A spiritual successor (sometimes called a spiritual sequel) is a product or fictional work that is similar to, or directly inspired by, another previous work, but (unlike a traditional prequel or sequel) does not explicitly continue the product line or media franchise of its predecessor, and is thus only a successor "in spirit". Spiritual successors often have similar themes and styles to their source material, but are generally a distinct intellectual property.

In fiction, the term generally refers to a work by a creator that shares similarities to one of their earlier works, but is set in a different continuity, and features distinct characters and settings. Such works may arise when licensing issues prevent a creator from releasing a direct sequel using the same copyrighted characters and names as the original.
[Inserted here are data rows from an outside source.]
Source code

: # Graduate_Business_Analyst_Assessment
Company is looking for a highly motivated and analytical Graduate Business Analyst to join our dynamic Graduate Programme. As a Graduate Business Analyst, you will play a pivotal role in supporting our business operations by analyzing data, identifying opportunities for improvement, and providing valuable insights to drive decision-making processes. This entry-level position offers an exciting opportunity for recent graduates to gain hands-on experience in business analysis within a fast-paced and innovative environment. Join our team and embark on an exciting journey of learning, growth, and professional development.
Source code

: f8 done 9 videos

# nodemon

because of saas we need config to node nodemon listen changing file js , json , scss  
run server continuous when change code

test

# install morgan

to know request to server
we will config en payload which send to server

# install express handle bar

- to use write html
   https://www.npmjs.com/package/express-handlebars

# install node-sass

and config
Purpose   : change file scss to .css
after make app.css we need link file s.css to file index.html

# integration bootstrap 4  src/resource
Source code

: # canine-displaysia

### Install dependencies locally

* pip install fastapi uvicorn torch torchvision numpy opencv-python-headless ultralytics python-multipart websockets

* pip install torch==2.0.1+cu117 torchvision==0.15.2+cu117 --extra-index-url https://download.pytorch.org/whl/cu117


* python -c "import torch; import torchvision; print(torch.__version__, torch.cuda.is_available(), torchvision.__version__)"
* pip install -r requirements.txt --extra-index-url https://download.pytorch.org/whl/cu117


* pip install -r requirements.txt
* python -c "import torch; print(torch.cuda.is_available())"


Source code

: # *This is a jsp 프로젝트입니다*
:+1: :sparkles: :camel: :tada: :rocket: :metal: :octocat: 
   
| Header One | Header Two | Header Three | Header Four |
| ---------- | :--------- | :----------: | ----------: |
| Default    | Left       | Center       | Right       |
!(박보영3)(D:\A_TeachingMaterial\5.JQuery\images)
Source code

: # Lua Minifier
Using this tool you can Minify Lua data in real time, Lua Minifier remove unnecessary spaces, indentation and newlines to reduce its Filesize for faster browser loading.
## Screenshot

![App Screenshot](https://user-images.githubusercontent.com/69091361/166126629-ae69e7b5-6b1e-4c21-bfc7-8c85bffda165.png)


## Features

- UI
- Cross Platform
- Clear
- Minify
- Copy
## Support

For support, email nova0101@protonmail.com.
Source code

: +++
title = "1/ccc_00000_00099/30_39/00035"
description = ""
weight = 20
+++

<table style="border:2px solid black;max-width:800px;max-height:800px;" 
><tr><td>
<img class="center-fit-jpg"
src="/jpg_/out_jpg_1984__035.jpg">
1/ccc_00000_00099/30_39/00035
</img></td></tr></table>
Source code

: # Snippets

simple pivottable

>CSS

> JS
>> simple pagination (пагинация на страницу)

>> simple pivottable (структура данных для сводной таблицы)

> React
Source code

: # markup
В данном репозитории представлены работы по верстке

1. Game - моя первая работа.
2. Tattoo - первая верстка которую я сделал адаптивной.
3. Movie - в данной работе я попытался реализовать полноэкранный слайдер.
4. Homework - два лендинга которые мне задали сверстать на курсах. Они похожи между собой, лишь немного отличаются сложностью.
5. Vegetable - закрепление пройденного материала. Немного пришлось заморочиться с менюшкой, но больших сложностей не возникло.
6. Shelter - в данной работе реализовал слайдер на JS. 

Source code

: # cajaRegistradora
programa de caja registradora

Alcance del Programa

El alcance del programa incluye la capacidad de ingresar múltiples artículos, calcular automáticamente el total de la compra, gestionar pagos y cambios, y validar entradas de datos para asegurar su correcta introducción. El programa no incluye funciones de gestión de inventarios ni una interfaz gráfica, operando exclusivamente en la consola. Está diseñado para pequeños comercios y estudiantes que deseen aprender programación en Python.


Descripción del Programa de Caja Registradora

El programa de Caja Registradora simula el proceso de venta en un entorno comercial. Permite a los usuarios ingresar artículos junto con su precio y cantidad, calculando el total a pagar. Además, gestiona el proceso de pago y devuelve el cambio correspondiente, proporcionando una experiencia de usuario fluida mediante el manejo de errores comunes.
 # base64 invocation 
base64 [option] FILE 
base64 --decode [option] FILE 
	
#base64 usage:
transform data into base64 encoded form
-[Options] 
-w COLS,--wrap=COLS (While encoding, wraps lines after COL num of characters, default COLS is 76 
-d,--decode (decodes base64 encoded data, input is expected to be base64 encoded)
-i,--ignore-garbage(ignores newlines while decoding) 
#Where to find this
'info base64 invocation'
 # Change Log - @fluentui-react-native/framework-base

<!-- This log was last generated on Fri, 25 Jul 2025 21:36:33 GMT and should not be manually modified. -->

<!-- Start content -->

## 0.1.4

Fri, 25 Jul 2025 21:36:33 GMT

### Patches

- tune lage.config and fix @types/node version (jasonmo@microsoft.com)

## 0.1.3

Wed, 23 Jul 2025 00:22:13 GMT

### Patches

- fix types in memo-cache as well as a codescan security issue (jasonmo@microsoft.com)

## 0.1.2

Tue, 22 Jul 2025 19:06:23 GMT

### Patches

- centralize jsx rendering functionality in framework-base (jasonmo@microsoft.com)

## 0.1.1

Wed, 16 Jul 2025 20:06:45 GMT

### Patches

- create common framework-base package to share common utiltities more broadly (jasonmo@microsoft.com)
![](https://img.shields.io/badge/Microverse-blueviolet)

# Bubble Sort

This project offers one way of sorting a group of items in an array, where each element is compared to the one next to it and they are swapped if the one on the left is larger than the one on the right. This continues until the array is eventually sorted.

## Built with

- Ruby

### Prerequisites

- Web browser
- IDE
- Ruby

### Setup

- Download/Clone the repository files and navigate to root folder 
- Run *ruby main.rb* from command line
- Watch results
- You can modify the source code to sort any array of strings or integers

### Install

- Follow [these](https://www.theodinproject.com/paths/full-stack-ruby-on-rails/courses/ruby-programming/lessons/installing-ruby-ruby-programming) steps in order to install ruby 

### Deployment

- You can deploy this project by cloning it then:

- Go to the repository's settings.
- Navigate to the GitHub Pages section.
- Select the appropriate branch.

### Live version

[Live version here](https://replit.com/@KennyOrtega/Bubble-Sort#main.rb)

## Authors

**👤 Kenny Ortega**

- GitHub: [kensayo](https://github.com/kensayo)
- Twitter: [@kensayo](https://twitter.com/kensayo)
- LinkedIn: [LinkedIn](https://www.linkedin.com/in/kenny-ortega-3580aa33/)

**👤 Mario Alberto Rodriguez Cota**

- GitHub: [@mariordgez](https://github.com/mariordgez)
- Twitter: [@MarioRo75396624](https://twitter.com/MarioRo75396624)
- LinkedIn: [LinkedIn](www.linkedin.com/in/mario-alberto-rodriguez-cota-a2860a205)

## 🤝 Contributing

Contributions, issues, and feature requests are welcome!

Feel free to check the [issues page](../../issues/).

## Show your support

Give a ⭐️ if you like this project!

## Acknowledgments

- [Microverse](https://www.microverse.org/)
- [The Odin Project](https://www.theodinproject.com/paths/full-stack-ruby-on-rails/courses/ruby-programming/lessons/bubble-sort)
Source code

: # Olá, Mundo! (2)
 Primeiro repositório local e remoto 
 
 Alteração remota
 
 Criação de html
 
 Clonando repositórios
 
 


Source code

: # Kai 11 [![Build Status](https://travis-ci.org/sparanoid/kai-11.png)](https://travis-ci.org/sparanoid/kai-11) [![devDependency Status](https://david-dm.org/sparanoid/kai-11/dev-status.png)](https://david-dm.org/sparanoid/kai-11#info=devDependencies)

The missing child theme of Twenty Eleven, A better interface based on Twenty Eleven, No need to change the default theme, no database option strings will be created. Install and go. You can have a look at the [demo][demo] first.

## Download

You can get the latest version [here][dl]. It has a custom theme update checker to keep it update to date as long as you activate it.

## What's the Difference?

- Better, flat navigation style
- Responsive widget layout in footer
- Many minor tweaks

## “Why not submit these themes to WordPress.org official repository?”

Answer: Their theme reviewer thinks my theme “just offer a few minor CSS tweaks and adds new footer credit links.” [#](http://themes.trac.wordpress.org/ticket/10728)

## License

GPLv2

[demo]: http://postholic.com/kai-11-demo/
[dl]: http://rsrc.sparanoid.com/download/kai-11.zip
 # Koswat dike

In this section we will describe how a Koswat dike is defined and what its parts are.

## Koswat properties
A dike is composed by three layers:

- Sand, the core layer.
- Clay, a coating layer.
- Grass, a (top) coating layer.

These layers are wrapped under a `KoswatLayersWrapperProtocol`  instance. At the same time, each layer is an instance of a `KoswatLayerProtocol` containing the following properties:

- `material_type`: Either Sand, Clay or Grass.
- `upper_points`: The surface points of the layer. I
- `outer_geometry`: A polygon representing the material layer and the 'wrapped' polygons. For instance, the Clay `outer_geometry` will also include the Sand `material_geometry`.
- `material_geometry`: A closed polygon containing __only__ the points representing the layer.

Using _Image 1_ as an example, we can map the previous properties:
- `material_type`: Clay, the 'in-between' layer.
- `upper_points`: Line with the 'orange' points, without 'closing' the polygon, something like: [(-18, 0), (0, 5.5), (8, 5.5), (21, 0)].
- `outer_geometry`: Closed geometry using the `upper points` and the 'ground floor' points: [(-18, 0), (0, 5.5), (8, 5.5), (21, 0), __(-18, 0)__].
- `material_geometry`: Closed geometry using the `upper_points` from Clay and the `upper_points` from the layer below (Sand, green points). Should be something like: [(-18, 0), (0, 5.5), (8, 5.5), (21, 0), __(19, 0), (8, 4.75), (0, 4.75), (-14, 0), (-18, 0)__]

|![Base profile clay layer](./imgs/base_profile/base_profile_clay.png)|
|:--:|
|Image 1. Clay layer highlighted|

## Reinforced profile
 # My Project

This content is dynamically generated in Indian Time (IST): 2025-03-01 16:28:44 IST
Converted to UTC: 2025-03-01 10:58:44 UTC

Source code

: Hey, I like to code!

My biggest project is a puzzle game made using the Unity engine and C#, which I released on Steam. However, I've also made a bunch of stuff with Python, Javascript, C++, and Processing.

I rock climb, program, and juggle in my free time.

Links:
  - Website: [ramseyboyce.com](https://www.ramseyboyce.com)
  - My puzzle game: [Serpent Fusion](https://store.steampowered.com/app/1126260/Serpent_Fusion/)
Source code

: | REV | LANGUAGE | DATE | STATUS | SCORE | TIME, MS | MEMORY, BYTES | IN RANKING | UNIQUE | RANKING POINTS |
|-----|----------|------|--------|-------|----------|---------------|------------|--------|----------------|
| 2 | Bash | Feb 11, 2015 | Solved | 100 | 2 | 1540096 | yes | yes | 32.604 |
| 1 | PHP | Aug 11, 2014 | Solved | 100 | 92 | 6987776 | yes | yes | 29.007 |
The term is also used more broadly to describe a pastiche work that intentionally evokes similarities to pay homage to other influential works, but is also distinct enough to avoid copyright infringement.

In literature
Arthur Conan Doyle's Sherlock Holmes stories, published between 1887 and 1927, drew a large number of pastiches from other authors as early as the 1900s to capture the same mystery and spirit as Doyle's writings. Subsequently, Doyle and his publishers, and since then Doyle's estate, had aggressive enforced copyright on the Holmes character, often requiring authors that were publishing stories to change any use of Holmes' name to something else. The name "Herlock Sholmes" became one of the more common variations on this, notably in Maurice Leblanc's Arsène Lupin versus Herlock Sholmes, with the Sholmes character having a personality similar, but not quite exactly like Holmes to further distance potential copyright issues. In and around the 1950s, the character Solar Pons, a pastiche of Holmes, appeared in several books not authorized by the estate of Conan Doyle. These copyright issues have continued into contemporary times: in the case Klinger v. Conan Doyle Estate, Ltd. (2014), it was determined that due to copyright laws, the characters of Holmes and Watson remained under copyright until 2023, making spiritual successors using these characters by name violations of the Doyle estate's copyright.

In films and television 
In films and television shows, spiritual successor often describes similar works by the same creator, or starring the same cast. For example, the show Parks and Recreation is a spiritual successor to The Office. Both are workplace mockumentaries developed by Greg Daniels, featuring satirical humor, and characters being filmed by an in-universe documentary film crew.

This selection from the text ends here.